Dayon Sambou

Personal information
- Full name: Dayon Sambou
- Born: 14 April 2005 (age 20) Warrington, Cheshire, England

Playing information
- Position: Centre
Club
| Years | Team | Pld | T | G | FG | P |
| 2024–25 | St Helens | 6 | 1 | 0 | 0 | 4 |
| 2024(loan) | → North Wales Crusaders | 2 | 0 | 0 | 0 | 0 |
| 2025(DR) | → Halifax Panthers | 5 | 0 | 0 | 0 | 0 |
| 2026– | Wigan Warriors | 1 | 1 | 0 | 0 | 4 |
| 2026(loan) | → Salford RLFC | 1 | 0 | 0 | 0 | 0 |
| 2026– | → Halifax Panthers (loan) | 1 | 3 | 0 | 0 | 12 |
|  | Total | 16 | 5 | 0 | 0 | 20 |
- Source: As of 23 March 2026
- Relatives: Jumah Sambou (brother)

= Dayon Sambou =

English rugby league footballer

Dayon Sambou is a professional rugby league footballer who plays as a for the Halifax Panthers in the RFL Championship, on a one-week loan from the Wigan Warriors in the Super League.

He previously played for St Helens.

==Background==
Sambou played his junior rugby league for the Woolston Rovers and Rylands Sharks.

==Club career==
===St Helens===
Sambou played for St Helens academy team before being sent out on loan to North Wales in League One. Sambou made his club debut for St Helens against Warrington in round 5 of the 2025 Super League season scoring a try as Saints lost 14-12. Sambou was also sent out on loan to RFL Championship side Halifax.

===Wigan Warriors===
On 21 September 2025, Sambou signed a contract to join arch-rivals Wigan ahead of the 2026 season.
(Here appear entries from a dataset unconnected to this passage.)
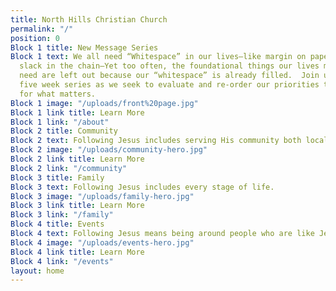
 ```yaml
---
title: North Hills Christian Church
permalink: "/"
position: 0
Block 1 title: New Message Series
Block 1 text: We all need “Whitespace” in our lives—like margin on paper, or like
  slack in the chain—Yet too often, the foundational things our lives most desperately
  need are left out because our “whitespace” is already filled.  Join us for this
  five week series as we seek to evaluate and re-order our priorities to make room
  for what matters.
Block 1 image: "/uploads/front%20page.jpg"
Block 1 link title: Learn More
Block 1 link: "/about"
Block 2 title: Community
Block 2 text: Following Jesus includes serving His community both locally and globally.
Block 2 image: "/uploads/community-hero.jpg"
Block 2 link title: Learn More
Block 2 link: "/community"
Block 3 title: Family
Block 3 text: Following Jesus includes every stage of life.
Block 3 image: "/uploads/family-hero.jpg"
Block 3 link title: Learn More
Block 3 link: "/family"
Block 4 title: Events
Block 4 text: Following Jesus means being around people who are like Jesus.
Block 4 image: "/uploads/events-hero.jpg"
Block 4 link title: Learn More
Block 4 link: "/events"
layout: home
---
```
He made his 1st team debut on 13 March 2026, scoring a try, in the 30-6 win over Bradford Bulls in the Challenge Cup.

===Salford RLFC (loan)===
On 5 March 2026 it was reported that he had signed for Salford RLFC in the RFL Championship on one-week loan

===Halifax Panthers (loan)===
On 20 March 2026 it was reported that he had signed for Halifax Panthers in the RFL Championship on one-week loan

He scored a hat-trick of tries in the 50-22 win over North Wales Crusaders on 22 March 2026.